Online trucking logistics platform BlackBuck said on July 22 that it has raised funds valuing it at over a billion dollars, making it the latest entrant to India’s unicorn club in a record-breaking year for startup funding.
BlackBuck raised $67 million led by Tribe Capital, IFC’s Emerging Asia Fund and Vostok Emerging Finance (VEF), a European investor. It did not specify its valuation but a person familiar with the matter said it was valued at $1.02 billion, marginally higher than the $950 million it was valued at in May 2019 according to media reports. This person however said BlackBuck’s valuation two years ago was about $850 million.
BlackBuck helps shippers organise trucks, have real-time visibility and have end-to-end freight management. Other investors in the round include existing backers Wellington Management, Sands Capital and IFC.
“BlackBuck started with a dream to re-imagine trucking, to make it 10X simple and 10X efficient. It has been six years and we are just getting started to make a difference. We continue to dedicate ourselves for the foreseeable future to solve fundamental Indian trucking problems. The new financing round gives us more firepower to invest in fundamentally hard trucking problems and continue deepening our reach & impact,” said Rajesh Yabaji, co-founder and CEO of BlackBuck.

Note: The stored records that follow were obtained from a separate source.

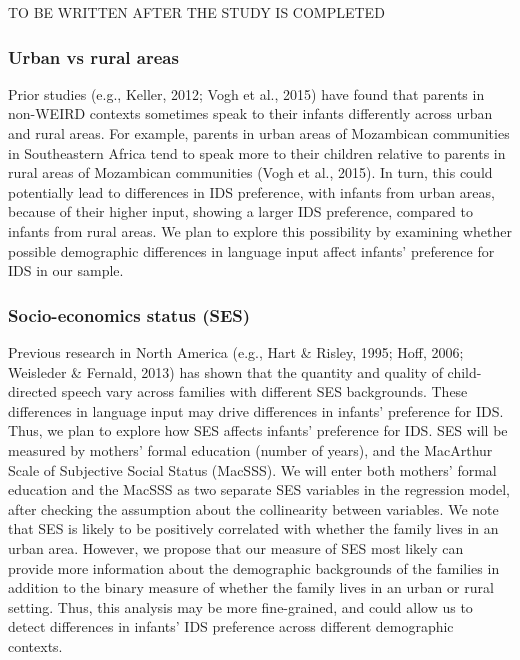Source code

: \documentclass[
  ,man,floatsintext]{apa6}
\begin{document}
TO BE WRITTEN AFTER THE STUDY IS COMPLETED

\hypertarget{urban-vs-rural-areas}{%
\subsubsection{Urban vs rural areas}\label{urban-vs-rural-areas}}

Prior studies (e.g., Keller, 2012; Vogh et al., 2015) have found that parents in non-WEIRD contexts sometimes speak to their infants differently across urban and rural areas. For example, parents in urban areas of Mozambican communities in Southeastern Africa tend to speak more to their children relative to parents in rural areas of Mozambican communities (Vogh et al., 2015). In turn, this could potentially lead to differences in IDS preference, with infants from urban areas, because of their higher input, showing a larger IDS preference, compared to infants from rural areas. We plan to explore this possibility by examining whether possible demographic differences in language input affect infants' preference for IDS in our sample.

\hypertarget{socio-economics-status-ses}{%
\subsubsection{Socio-economics status (SES)}\label{socio-economics-status-ses}}

Previous research in North America (e.g., Hart \& Risley, 1995; Hoff, 2006; Weisleder \& Fernald, 2013) has shown that the quantity and quality of child-directed speech vary across families with different SES backgrounds. These differences in language input may drive differences in infants' preference for IDS. Thus, we plan to explore how SES affects infants' preference for IDS. SES will be measured by mothers' formal education (number of years), and the MacArthur Scale of Subjective Social Status (MacSSS). We will enter both mothers' formal education and the MacSSS as two separate SES variables in the regression model, after checking the assumption about the collinearity between variables. We note that SES is likely to be positively correlated with whether the family lives in an urban area. However, we propose that our measure of SES most likely can provide more information about the demographic backgrounds of the families in addition to the binary measure of whether the family lives in an urban or rural setting. Thus, this analysis may be more fine-grained, and could allow us to detect differences in infants' IDS preference across different demographic contexts.
\end{document}
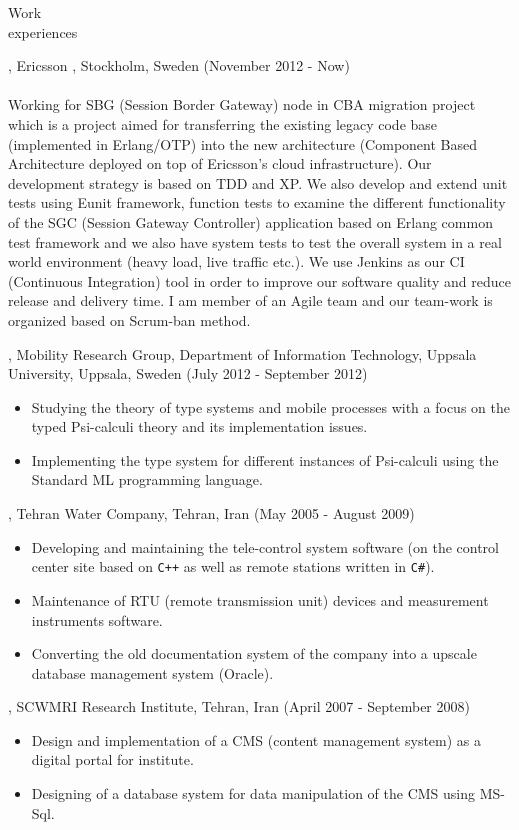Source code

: \documentclass{resume}
\begin{document}
\begin{category}{Work \\experiences}

, Ericsson , Stockholm, Sweden (November 2012 - Now)\\ \\
Working for SBG (Session Border Gateway) node in CBA migration project which is a project 
aimed for transferring the existing legacy code base (implemented in Erlang/OTP) into the 
new architecture (Component Based Architecture deployed on top of Ericsson's cloud infrastructure). 
Our development strategy is based on TDD and XP. We also develop and extend unit tests using Eunit framework, 
function tests to examine the different functionality of the SGC (Session Gateway Controller) application 
based on Erlang common test framework and we also have system tests to test the overall system in a real 
world environment (heavy load, live traffic etc.). 
We use Jenkins as our CI (Continuous Integration) tool in order to improve our software 
quality and reduce release and delivery time. I am member of an Agile team and our team-work is 
organized based on Scrum-ban method.

, Mobility Research Group, Department of Information Technology, 
Uppsala University, Uppsala, Sweden (July 2012 - September 2012)\\ 
\begin{itemize}
 \item Studying the theory of type systems and mobile processes with a 
  focus on the typed Psi-calculi theory and its implementation issues.
 \item Implementing the type system for different instances of Psi-calculi 
  using the Standard ML programming language.
\end{itemize}

, Tehran Water Company, Tehran, Iran (May 2005 - August 2009)\\ 
\begin{itemize}
 \item Developing and maintaining the tele-control system software (on the control center site based 
  on \texttt{C++} as well as remote stations written in \texttt{C\#}).
 \item Maintenance of RTU (remote transmission unit) devices and measurement instruments software.
 \item Converting the old documentation system of the company into a upscale 
  database management system (Oracle).
\end{itemize}

, SCWMRI Research Institute, 
Tehran, Iran (April 2007 - September 2008)
\begin{itemize} 
\item Design and implementation of a CMS (content management system) as a 
 digital portal for institute.
\item Designing of a database system for data manipulation of the CMS using MS-Sql.
\end{itemize}

\end{category}
\end{document}
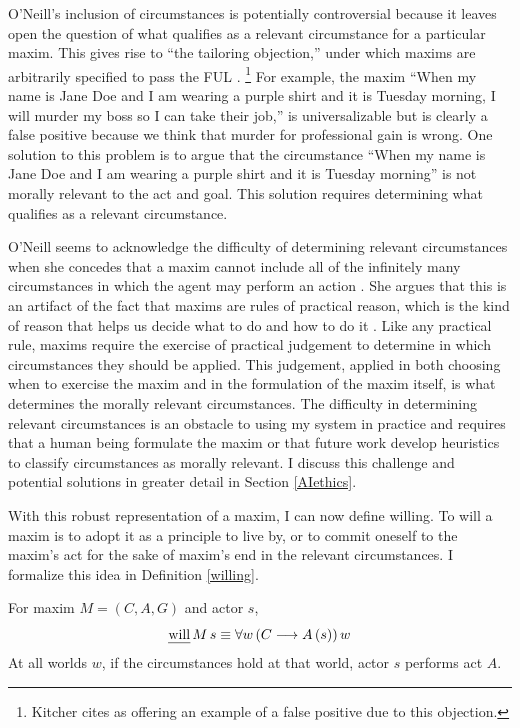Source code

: \begin{isabellebody}
\begin{isamarkuptext}
O'Neill's inclusion of circumstances is potentially controversial because it leaves open the question of what qualifies as a 
relevant circumstance for a particular maxim. This gives rise to ``the tailoring objection,'' 
under which maxims are arbitrarily specified to pass the FUL  \citep[217]{whatisamaxim}. \footnote{Kitcher
cites \citet{kantsethicalthought} as offering an example of a false positive due to this objection.} For example, the maxim ``When my name is Jane Doe
and I am wearing a purple shirt and it is Tuesday morning, I will murder my boss so I can take their job,'' 
is universalizable but is clearly a false positive because we think that murder for professional gain is wrong. 
One solution to this problem is to argue that the circumstance ``When my name is Jane Doe and I am wearing a 
purple shirt and it is Tuesday morning'' is not morally relevant 
to the act and goal. This solution requires determining what qualifies as a relevant circumstance.

O'Neill seems to acknowledge the difficulty of determining relevant circumstances when she concedes that a maxim cannot include all 
of the infinitely many circumstances in which the agent may perform an action \citep[4:428]{actingonprinciple}. She argues that this is 
an artifact of the fact that maxims are rules of practical reason, which is the kind of reason that helps us decide what to do 
and how to do it \citep{bok}. Like any practical rule, 
maxims require the exercise of practical judgement to determine in which circumstances they should be applied. 
This judgement, applied in both choosing when to exercise the maxim and in the formulation of the maxim 
itself, is what determines the morally relevant circumstances.  
The difficulty in determining relevant circumstances is an obstacle to using my system in practice and requires that a 
human being formulate the maxim or that future work develop heuristics to classify circumstances as morally 
relevant. I discuss this challenge and potential solutions in greater detail in Section \ref{AIethics}.

With this robust representation of a maxim, I can now define willing. To will a maxim is to adopt it 
as a principle to live by, or to commit oneself to the maxim's act for the 
sake of maxim's end in the relevant circumstances. I formalize this idea in Definition \ref{willing}.

\begin{definition}[Willing]\label{willing}
For maxim $M = (C, A, G)$ and actor $s$,
$$\text{\emph{will}} \, M \, s \equiv \forall w \, (C \longrightarrow A \, (s)) \, w$$
\noindent At all worlds $w$, if the circumstances hold at that world, actor $s$ performs act $A$.
\end{definition}


\end{isamarkuptext}
\end{isabellebody}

Its other investors include venture firms Sequoia, Accel, Goldman Sachs and B Capital.
BlackBuck said it has over 1.2 million trucks on its platform across 700 districts over 1,000 industrial hubs. Its customers include Hindustan Unilever, Coca Cola, Asian Paints and the Tata Group.
"India's supply chain and logistics industry is moving from paper and pencil to digital. BlackBuck’s ability to measure output and productivity growth has streamlined logistical challenges for the industry over a short time frame. Its continued high-velocity growth promises to bring even greater transformation to the Indian trucking ecosystem,” said Arjun Sethi, Co-Founder and Partner at Tribe Capital.
BlackBuck’s valuation has risen marginally or remained flat, depending on what regulatory filings would reveal at a time when internet startups have otherwise raised money at successively higher valuations in a short period of time.